Please state how many lines of the data contain "system". The number by itself is enough.

> _EXTRACTED ENTRIES_
◇ ◇ ◇ ◇

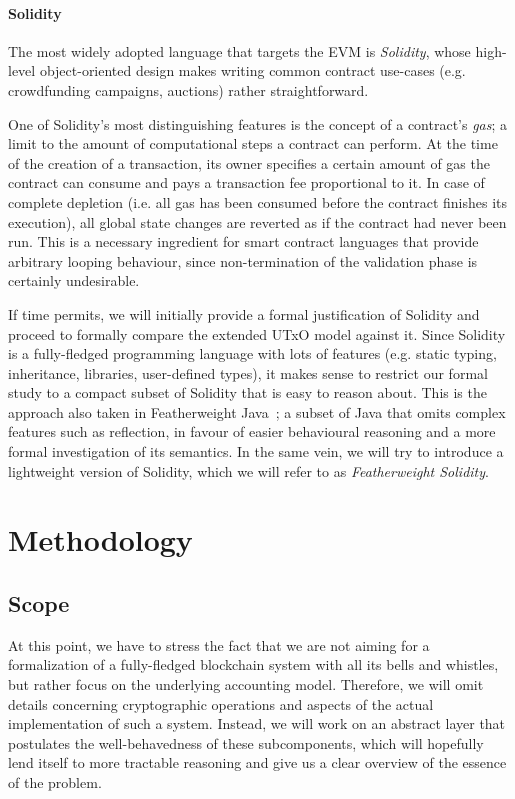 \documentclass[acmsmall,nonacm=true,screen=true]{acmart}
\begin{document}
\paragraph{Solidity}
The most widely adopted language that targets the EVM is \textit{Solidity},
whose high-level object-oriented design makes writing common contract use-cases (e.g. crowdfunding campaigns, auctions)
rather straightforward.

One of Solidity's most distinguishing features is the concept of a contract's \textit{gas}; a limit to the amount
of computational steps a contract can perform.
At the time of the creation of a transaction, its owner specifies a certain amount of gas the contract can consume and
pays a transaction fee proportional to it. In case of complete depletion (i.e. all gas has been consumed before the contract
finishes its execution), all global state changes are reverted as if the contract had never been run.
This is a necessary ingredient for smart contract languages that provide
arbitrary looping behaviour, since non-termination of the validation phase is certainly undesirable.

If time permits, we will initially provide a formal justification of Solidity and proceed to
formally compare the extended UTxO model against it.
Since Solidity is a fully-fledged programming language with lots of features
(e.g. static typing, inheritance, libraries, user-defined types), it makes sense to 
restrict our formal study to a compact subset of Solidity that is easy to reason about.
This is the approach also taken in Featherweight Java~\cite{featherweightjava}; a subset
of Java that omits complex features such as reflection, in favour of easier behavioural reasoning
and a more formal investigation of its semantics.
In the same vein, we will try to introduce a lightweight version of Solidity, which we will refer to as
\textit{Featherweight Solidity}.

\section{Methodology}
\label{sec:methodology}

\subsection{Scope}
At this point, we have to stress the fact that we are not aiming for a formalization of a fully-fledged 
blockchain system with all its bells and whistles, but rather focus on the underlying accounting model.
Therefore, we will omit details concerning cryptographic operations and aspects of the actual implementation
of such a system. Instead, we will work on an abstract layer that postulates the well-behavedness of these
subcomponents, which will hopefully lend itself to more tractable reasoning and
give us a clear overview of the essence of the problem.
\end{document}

◇ ◇ ◇ ◇

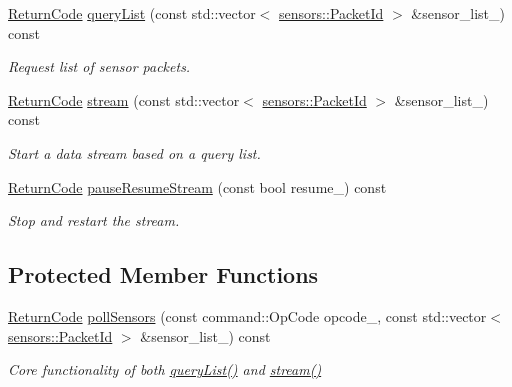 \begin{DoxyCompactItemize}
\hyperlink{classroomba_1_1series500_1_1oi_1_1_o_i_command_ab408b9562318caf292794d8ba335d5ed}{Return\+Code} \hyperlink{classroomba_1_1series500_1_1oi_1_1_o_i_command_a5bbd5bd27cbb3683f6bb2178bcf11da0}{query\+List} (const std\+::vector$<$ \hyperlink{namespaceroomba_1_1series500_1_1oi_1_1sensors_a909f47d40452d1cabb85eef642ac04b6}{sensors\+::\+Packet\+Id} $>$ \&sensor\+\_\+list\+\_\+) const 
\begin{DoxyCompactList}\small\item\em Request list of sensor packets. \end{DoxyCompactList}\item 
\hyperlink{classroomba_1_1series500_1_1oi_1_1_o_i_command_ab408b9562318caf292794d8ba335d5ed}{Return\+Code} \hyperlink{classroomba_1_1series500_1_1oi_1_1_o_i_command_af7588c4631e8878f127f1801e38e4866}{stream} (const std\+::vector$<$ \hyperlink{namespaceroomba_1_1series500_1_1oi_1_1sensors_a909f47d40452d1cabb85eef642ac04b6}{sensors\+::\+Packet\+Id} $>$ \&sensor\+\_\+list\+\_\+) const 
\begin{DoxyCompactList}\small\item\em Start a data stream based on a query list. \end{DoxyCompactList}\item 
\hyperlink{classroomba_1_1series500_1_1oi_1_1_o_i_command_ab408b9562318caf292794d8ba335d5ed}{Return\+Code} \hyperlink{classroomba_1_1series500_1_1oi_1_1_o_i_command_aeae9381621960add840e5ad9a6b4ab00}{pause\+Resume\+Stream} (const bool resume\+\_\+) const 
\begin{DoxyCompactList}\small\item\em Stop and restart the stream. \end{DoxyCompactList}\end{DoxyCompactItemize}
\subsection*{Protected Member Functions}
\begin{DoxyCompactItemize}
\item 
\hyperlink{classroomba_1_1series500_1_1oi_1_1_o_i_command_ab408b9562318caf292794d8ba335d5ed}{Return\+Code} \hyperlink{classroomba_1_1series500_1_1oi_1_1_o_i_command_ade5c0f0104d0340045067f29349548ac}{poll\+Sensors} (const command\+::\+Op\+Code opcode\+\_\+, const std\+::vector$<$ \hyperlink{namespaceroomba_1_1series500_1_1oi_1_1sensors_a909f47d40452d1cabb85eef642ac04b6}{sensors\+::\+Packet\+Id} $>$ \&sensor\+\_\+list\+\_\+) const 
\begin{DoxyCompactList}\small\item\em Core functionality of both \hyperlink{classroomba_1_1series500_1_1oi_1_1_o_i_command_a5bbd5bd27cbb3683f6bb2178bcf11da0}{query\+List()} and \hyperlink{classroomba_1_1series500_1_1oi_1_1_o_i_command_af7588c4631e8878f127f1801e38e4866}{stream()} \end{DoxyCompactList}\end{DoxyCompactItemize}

◇ ◇ ◇ ◇

> _SOLUTION TO THE PROBLEM_
2